See Cloud Pak for Data as a Service overview.

Week ending 10 July 2020

Upcoming removal of Neural Network Modeler and SparkML modeler

Both the beta Neural Network Modeler and the beta SparkML modeler tools will be removed from Watson Studio on July 31.

If you use the Neural Network Modeler, similar functionality will be added to AutoAI in the future. Download your existing Neural Network Modeler flows as TensorFlow, Keras, Caffe, or PyTorch code.

If you use the SparkML modeler, you can find similar drag and drop visual modeling functionality in the SPSS Modeler. Alternatively, you can to process big data with powerful Spark environments in Jupyter notebooks. Export your existing SparkML modeler flows as compressed files.

Easily add data from a Cognos Analytics connection to a notebook

You can now add data from a Cognos Analytics connection by using the Insert to code function for the connection within a notebook. See Data load support.

The Lineage page is renamed to Activities

The Lineage page that you can see when you open a data asset in a catalog or project is now called Activities. The information shown on this page remains the same.

Week ending 3 July 2020

Upcoming Watson Machine Learning plan changes

As part of a broader Watson Machine Learning update coming in September, Lite plan users will be automatically upgraded to new “v2” plan instances on September 1. With this automatic upgrade, Lite plan users can use the new v4 Watson Machine Learning APIs to support new features for building and deploying assets. Additionally, Lite plan users can upgrade to the Standard plan instances free of charge before September 1 to retain entitlement to the older API set during the migration period. With the Standard plan, you pay only for capacity unit hours and predictions, but you can take other actions, such as reading model information, free of charge.

Starting September 1, Watson Machine Learning Lite plans will include a maximum of 20 capacity unit hours, instead of 50.

Week ending 12 June 2020

Perform aggregate calculations on multiple columns in Data Refinery

Now you can select multiple columns in the Aggregate operation. Previously all aggregate calculations applied to one column.

Aggregate operation with two columns

For more information, see Aggregate in GUI operations in Data Refinery, under the ORGANIZE category.

Filter values in a Boolean column in Data Refinery

You can now use these operators in the Filter GUI operation to filter Boolean (logical) data:
Is false
Is true

Filter Boolean GUI operation

For more information, see Filter in GUI operations in Data Refinery, under the FREQUENTLY USED category.
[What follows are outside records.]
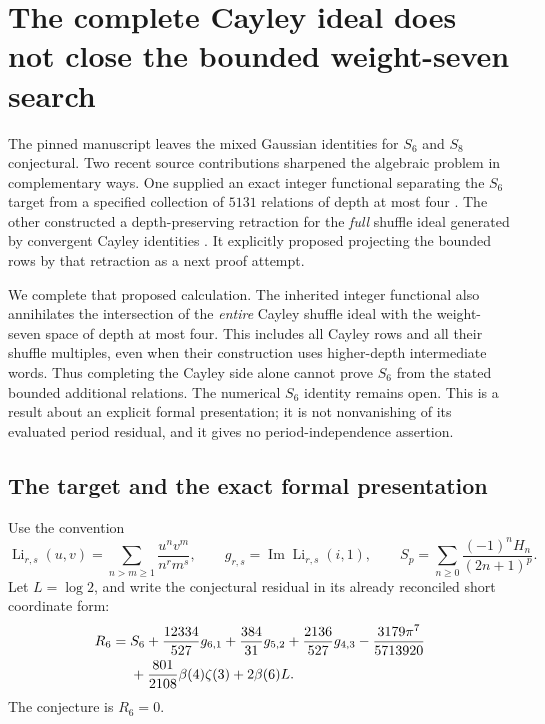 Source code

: \documentclass[11pt,a4paper]{article}
\numberwithin{equation}{section}
\theoremstyle{definition}
\theoremstyle{remark}
\providecommand{\shuffle}{\mathbin{\amalg}}
\begin{document}


\providecommand{\shuffle}{\mathbin{\amalg}}
\section{The complete Cayley ideal does not close the bounded weight-seven search}
\label{gf:sec}

The pinned manuscript leaves the mixed Gaussian identities for $S_6$ and
$S_8$ conjectural. Two recent source contributions sharpened the algebraic
problem in complementary ways. One supplied an exact integer functional
separating the $S_6$ target from a specified collection of $5131$ relations
of depth at most four \cite{gf:Bounded}. The other constructed a
depth-preserving retraction for the \emph{full} shuffle ideal generated by
convergent Cayley identities \cite{gf:Depth}. It explicitly proposed
projecting the bounded rows by that retraction as a next proof attempt.

We complete that proposed calculation. The inherited integer functional
also annihilates the intersection of the \emph{entire} Cayley shuffle ideal
with the weight-seven space of depth at most four. This includes all
Cayley rows and all their shuffle multiples, even when their construction
uses higher-depth intermediate words. Thus completing the Cayley side
alone cannot prove $S_6$ from the stated bounded additional relations.
The numerical $S_6$ identity remains open. This is a result about an
explicit formal presentation; it is not nonvanishing of its evaluated
period residual, and it gives no period-independence assertion.

\subsection{The target and the exact formal presentation}

Use the convention
\[
 \operatorname{Li}_{r,s}(u,v)=\sum_{n>m\geq1}\frac{u^n v^m}{n^r m^s},
 \qquad g_{r,s}=\operatorname{Im}\operatorname{Li}_{r,s}(i,1),
 \qquad S_p=\sum_{n\geq0}\frac{(-1)^nH_n}{(2n+1)^p}.
\]
Let $L=\log2$, and write the conjectural residual in its already reconciled
short coordinate form:
\begin{align}
 R_6={}&S_6+\frac{12334}{527}g_{6,1}+\frac{384}{31}g_{5,2}
       +\frac{2136}{527}g_{4,3}-\frac{3179\pi^7}{5713920}\notag\\
      &+\frac{801}{2108}\beta(4)\zeta(3)+2\beta(6)L.
 \label{gf:eq:residual}
\end{align}
The conjecture is $R_6=0$.
\end{document}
In addition, a new template for filtering by Boolean values has been added to the filter coding operation.

filter(`<column>`== <logical>) 

For more information about the filter templates, see Interactive code templates in Data Refinery.

Week ending 05 June 2020

SPSS Modeler flow properties

You can now set flow properties. For details, see Setting properties for flows.

Week ending 22 May 2020

AutoAI Auto-generated WML notebooks and SDK available in beta

You now have two options for saving an AutoAI pipeline as a notebook:

  • WML notebook - Work with a trained model in an annotated notebook. You can review and update the code, view visualization, and deploy the model with Watson Machine Learning.
  • AutoAI_lib notebook - View the Scikit-Learn source code for the trained model in a notebook. Does not require Watson Machine Learning.

Additionally, the Watson Machine Learning Python client has been extended to include an SDK for the WML notebook. For details, see Saving an AutoAI generated notebook. Note: These features are being offered as a beta and are subject to change.
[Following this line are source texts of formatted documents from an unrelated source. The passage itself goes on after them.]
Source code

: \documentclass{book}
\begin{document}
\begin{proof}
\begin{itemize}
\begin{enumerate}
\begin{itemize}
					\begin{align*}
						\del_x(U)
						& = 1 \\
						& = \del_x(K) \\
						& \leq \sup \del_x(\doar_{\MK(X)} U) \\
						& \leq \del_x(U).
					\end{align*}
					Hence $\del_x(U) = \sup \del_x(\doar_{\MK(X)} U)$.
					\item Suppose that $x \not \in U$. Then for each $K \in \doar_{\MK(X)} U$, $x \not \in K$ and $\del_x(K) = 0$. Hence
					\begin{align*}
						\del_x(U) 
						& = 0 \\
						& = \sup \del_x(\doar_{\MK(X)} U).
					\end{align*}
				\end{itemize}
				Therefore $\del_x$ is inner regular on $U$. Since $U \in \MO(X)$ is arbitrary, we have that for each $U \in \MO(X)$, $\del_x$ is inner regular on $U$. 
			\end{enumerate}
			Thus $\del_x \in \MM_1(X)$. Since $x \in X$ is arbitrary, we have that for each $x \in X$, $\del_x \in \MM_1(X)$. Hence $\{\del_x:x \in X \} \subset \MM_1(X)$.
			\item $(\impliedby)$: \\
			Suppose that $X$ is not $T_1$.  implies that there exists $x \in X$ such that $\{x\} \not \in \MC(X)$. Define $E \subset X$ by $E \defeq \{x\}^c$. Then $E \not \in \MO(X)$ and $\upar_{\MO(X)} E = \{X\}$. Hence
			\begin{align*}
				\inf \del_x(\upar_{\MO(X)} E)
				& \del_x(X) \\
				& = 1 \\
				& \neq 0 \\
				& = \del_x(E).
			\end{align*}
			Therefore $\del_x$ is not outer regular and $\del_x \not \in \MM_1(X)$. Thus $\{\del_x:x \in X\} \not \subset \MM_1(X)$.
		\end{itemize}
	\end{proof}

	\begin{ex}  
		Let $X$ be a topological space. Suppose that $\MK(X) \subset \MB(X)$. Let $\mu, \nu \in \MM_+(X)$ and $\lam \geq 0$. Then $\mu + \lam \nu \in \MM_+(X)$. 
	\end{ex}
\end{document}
Changes to the Watson Studio plans

Starting on May 19, 2020, the Watson Studio plans has the following changes:

  • All plans: The free compute environment is no longer available. All your compute usage now consumes capacity unit hours. The Lite plan has a limit of 50 capacity unit hours per month.
  • Lite and Standard plans: Compute environments provided by associated services, such as IBM Analytics Engine, are now available only with the Enterprise plan.
  • Lite plan: Only the smallest size Spark environments are now available for Lite plans, with 2 executors that each have 1 vCPU and 4 GB RAM, and one driver that has 1 vCPU and 4 GB RAM. Large compute environments with 8 or more vCPU are no longer available for the Lite plan.
  • Lite plan: The ability to export projects now requires the Standard or Enterprise plan.

If you have an analytical asset, for example, a notebook, or a job that uses an environment that is no longer available, you will see a message to select a different environment. See Changing your environment.
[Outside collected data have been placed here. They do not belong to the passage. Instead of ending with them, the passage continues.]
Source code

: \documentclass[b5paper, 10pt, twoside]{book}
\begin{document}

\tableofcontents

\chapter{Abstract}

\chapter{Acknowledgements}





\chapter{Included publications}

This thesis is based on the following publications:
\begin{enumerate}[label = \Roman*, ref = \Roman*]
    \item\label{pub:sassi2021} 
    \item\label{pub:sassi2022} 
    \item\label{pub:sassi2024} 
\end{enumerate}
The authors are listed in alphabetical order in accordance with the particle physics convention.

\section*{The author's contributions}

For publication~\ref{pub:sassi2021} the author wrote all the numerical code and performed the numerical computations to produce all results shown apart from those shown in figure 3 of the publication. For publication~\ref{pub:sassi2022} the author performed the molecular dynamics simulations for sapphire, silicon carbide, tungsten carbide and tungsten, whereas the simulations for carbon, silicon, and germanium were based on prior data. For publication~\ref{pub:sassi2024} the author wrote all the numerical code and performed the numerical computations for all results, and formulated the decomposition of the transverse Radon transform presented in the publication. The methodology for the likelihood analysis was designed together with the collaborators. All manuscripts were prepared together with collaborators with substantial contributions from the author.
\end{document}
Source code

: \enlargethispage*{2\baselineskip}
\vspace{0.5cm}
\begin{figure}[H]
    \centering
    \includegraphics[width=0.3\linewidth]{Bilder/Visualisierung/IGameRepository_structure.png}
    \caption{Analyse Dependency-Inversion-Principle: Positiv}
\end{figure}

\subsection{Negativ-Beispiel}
If you need more compute resources, upgrade to the Watson Studio Standard or Enterprise plan. See Upgrading Watson Studio.

This change was first announced on March 17 here and in this blog post.

Week ending 01 May 2020

More Decision Optimization compute options

You now have more options that cost less when you run Decision Optimization jobs. You can choose from new, more powerful Decision Optimization environments. The basic Decision Optimization compute environment now consumes only five capacity unit hours (CUH) instead of 20 CUH. The new environments consume 6-13 CUH.

Read the blog.

“PureData System for Analytics” connection renamed to “Netezza (PureData System for Analytics)”

The PureData System for Analytics connection is now the Netezza (PureData System for Analytics) connection. This change is to reflect the announcement of the new Netezza Performance Server for on premises and Cloud. Your previous settings for a connection to PureData System for Analytics remain the same. Only the connection name changed.

New visualization charts in Data Refinery

Data Refinery introduces six new charts. To access the charts, click the Visualizations tab in Data Refinery, and then select the columns to visualize. The chart automatically updates as you refine the data.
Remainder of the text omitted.